Un domingo por la mañana
dos policías de civil se acercan al argelino veinteañero que vende flores, sin
autorización, sin papeles, en SaintGermain-des-Prés. Le tiran la carretilla, desparraman
la mercancía, lo apresan. Los coches esquivan las flores, una vieja felicita a la
policía: si se hiciera eso siempre, nos libraríamos pronto de esa chusma.
Otra mujer que sale del mercado próximo, en cambio, recoge un ramo y se lo paga al
muchachito. Detrás de ella una más, y una más, hasta que no quedan flores en el piso.

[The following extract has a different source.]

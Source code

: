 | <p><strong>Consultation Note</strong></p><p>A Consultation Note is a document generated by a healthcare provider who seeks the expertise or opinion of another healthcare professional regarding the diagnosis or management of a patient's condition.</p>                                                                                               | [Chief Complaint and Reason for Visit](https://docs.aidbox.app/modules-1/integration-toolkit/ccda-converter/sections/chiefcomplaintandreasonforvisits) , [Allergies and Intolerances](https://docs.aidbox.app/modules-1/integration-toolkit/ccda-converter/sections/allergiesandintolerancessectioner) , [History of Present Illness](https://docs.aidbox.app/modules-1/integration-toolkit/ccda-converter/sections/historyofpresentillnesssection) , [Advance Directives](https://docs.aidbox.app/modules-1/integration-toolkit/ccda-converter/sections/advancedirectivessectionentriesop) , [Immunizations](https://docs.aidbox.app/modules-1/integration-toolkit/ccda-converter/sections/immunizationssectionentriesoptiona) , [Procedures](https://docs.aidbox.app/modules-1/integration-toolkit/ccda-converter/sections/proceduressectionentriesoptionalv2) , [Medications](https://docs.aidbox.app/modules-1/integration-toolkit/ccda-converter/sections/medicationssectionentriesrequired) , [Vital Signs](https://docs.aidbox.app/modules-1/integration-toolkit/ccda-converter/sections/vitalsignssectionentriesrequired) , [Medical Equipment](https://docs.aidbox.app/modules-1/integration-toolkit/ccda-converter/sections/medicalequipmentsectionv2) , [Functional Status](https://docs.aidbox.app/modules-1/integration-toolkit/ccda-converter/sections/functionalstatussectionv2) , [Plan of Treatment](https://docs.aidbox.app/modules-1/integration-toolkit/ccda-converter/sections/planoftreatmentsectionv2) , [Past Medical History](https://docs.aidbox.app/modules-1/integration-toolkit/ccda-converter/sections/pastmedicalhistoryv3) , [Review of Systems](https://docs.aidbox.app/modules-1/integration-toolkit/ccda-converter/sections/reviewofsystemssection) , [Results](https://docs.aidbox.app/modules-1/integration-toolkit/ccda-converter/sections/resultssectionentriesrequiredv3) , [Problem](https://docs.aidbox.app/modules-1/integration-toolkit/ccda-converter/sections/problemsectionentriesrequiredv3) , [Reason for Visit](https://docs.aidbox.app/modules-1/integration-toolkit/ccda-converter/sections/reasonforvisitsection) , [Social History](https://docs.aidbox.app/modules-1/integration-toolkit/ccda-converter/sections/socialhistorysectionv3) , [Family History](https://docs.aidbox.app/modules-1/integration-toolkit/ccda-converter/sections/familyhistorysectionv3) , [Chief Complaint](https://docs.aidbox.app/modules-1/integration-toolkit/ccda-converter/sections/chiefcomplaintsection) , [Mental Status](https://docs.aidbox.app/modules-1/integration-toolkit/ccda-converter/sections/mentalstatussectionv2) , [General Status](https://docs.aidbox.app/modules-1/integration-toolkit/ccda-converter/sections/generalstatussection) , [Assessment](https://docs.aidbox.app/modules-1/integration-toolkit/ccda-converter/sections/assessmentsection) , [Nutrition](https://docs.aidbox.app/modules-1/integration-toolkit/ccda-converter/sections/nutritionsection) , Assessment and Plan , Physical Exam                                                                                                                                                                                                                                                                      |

Los flics se llevan detenido al chico árabe que, seguramente, ha vendido como
nunca.
Lo cuenta Marguerite Duras en una extraordinaria crónica de apenas dos carillas. Duras
confesaba en el prólogo de Outside que hacía periodismo cuando se alejaba de la
literatura, de Moderato Cantabile, de El Marino de Gibraltar, de El Vicecónsul; escribir
crónicas, hacer entrevistas significaba algún dinero, pero por sobre todo era
salir afuera, era mi primer cine; Duras se metía en lo cotidiano por el mismo
movimiento irresistible que me llevó a la resistencia francesa o argelina,
antigubernamental o antimilitarista, antielectoral y que me indujo, como a ustedes, como a
todos, a la tentación de denunciar lo intolerable de una injusticia, sea del orden que
sea, sufrida por un pueblo o por un solo individuo. Las flores del argelino fue su
debut en la prensa y ella quiso que abriera el volumen que, sin embargo, no sigue un orden
cronológico. Significativa decisión para ella que nunca había dejado de sentirse un
poco asiática.
Marguerite Duras pertenecía a esa pléyade de intelectuales franceses convencidos de que
mejorar el mundo no era sólo tramar una novela, hacer un film o subir a un escenario y
ninguna de esas cosas estaba por encima del hombre concreto. Otras épocas, claro. Aunque
algunos lo siguen creyendo, incluso aquí. Uno de ellos es David Viñas, que ayer mismo
rompió el sospechoso silencio que mantienen los mismos intelectuales que lamentan no
poder pronunciarse sobre los tiempos que viven porque, dicen, la lucha de clases ha
muerto. Viñas recordó, en la columna publicada por este diario, la Ley de Residencia,
aplicada con el máximo rigor a los dirigentes de la huelga general del 36 para
entregarlos al fascismo europeo. Entonces, las leyes migratorias fueron el rastrillo que
limpió la maleza ideológica marxista que amenazaba el ser nacional; ahora, en versión
moderna, es la topadora de la desocupación y el delito la que empuja a los
latinoamericanos a las fronteras o a las ventanillas de migración, esa trampa mortal de
la que van a regresar expulsados y tan indocumentados como antes porque siempre faltarán
cinco para el peso: elcertificado de buena conducta, la partida de nacimiento materna, la
de casamiento, el certificado de salud, una promesa de contrato del trabajo que nadie
querrá arriesgarse a dar y el Ministerio de Trabajo tampoco autorizará porque trabajo no
hay. Extranjero cabeza de turco. Siempre y cuando el turco no sea Monzer Al Kassar, que a
ese sí se le presta la corbata y se le pone de chaperona a la jefa de audiencias; o no
tenga el capital de Gaith Pharaon, o la chatarra brillante de Maia Swarovsky.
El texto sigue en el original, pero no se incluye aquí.